Information technology and the push from in-house employees to agency temps
Information technology (IT) does not erode job quality. But it doesn’t make jobs better either. Managers do. As Adam Seth Litwin and Sherry M. Tanious write, employers can manage relationally or contractually, and that determines whether or not IT facilitates the destruction of conventional employment relationships.
Employers have, since the 1970s and 80s, deployed information technology (IT) to fundamentally restructure the employment relationship. Employers, now seeking flexibility rather than stability in a globalised, highly competitive market, have used IT to replace full-time employees with temporary workers employed by third-party staffing agencies, independent contractors, freelancers, or even machines—a phenomenon known as the “externalisation” of work.
IT facilitates the externalisation of work by permitting employers to (1) supervise and monitor the productivity of employees around the globe in real-time, (2) segment work into simpler discrete tasks, and (3) coordinate work. Labour relations scholars have theorised that employers have adopted IT to reduce labour costs, with the end result being the erosion of the traditional employment relationship in favour of more flexible alternative employment arrangements that do not provide employees with the same pay, benefits, job security, discretion, or long-term opportunities that traditional employment has historically provided.

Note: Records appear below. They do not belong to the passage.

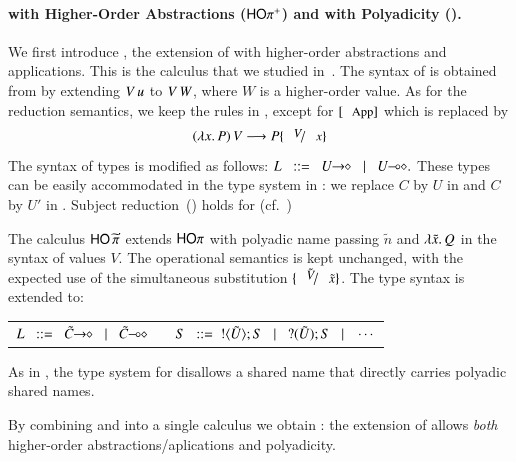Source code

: \documentclass[runningheads]{llncs}
\begin{document}
{\paragraph{\HOp with Higher-Order Abstractions ($\mathsf{HO\pi^{+}}$) and 
with Polyadicity (\PHOp).
}
We first introduce \HOpp, the  extension of \HOp with higher-order abstractions and applications.
This is the calculus that we studied in~\cite{characteristic_bis}. The syntax of \HOpp is obtained 
from   by extending
$V\, {u}$ to $V\, {W}$, where  $W$ is a higher-order value. 
As for the reduction semantics, we keep the rules in , except for 
 $\orule{App}$ which is replaced by 
$$
	\appl{(\abs{x}{P})}{V} \red P \subst{V}{x}
$$
The syntax of types is modified as follows: %
$
		L \bnfis \shot{U} \bnfbar \lhot{U}.
$
These types can be easily accommodated in the type system 
in :
we replace $C$ by $U$ in  and $C$ by $U'$ in . Subject
reduction~() holds for \HOpp (cf.~\cite{characteristic_bis})

%
The calculus  
$\mathsf{HO}\,{\widetilde{\pi}}$ 
extends $\mathsf{HO}\pi$ 
with polyadic name passing $\tilde{n}$ and $\lambda \tilde{x}.\,Q$ in the syntax 
of values $V$. 
The operational semantics is kept unchanged, with the expected use of the simultaneous substitution $\subst{\tilde{V}}{\tilde{x}}$.
The type syntax is extended to: 
%
\begin{center}
	\begin{tabular}{c}
	$	L \bnfis \shot{\tilde{C}} \bnfbar \lhot{\tilde{C}}
		\quad\quad
		S \bnfis  \btout{\tilde{U}} S \bnfbar \btinp{\tilde{U}} S \bnfbar \cdots$
	\end{tabular}
\end{center}
%
As in \cite{tlca07,MostrousY15},
the type system for \PHOp 
disallows a shared name that directly carries polyadic
shared names.

By combining \HOpp and \PHOp into a single calculus we obtain \PHOpp:
the extension of \HOp allows \emph{both} higher-order
abstractions/aplications and polyadicity.


}
\end{document}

In a recent journal article, we undertake to quantify how the adoption of IT enables, drives, or constrains the reassignment of work from in-house employees to temporary workers, or “agency temps” who are employed by third-party staffing agencies and are hired out to traditional employers.
We rely on data from the Workplace Employment Relations Study (WERS), a representative sample of more than 2,500 UK firms administered by the British government. Using linear probability models, we find, consistent with the existing literature, that IT adoption is positively correlated with work reassignment, both before and after controlling for firm size, industry, and other factors. Some firms are more likely than others to reassign work—for example, larger firms are more likely to reassign work to agency temps, and those workplaces with at least one union bargaining on behalf of at least some workers are more likely to have reassigned work to an employment agency than are non-unionised workplaces.
While neither foreign ownership of the firm nor the independence of the firm appear to drive work reassignment in the UK, workplaces with concentrated ownership are less likely to report the reassignment of work. This implies that employment ties are perhaps more relational than contractual—bosses who actually know and work with their employees are less likely to reassign their work to temps. Finally, we find a positive relationship between downsizing and work reassignment after controlling for IT adoption—managers who have reduced employment in the preceding year were 5% more likely to have outsourced work once done in-house.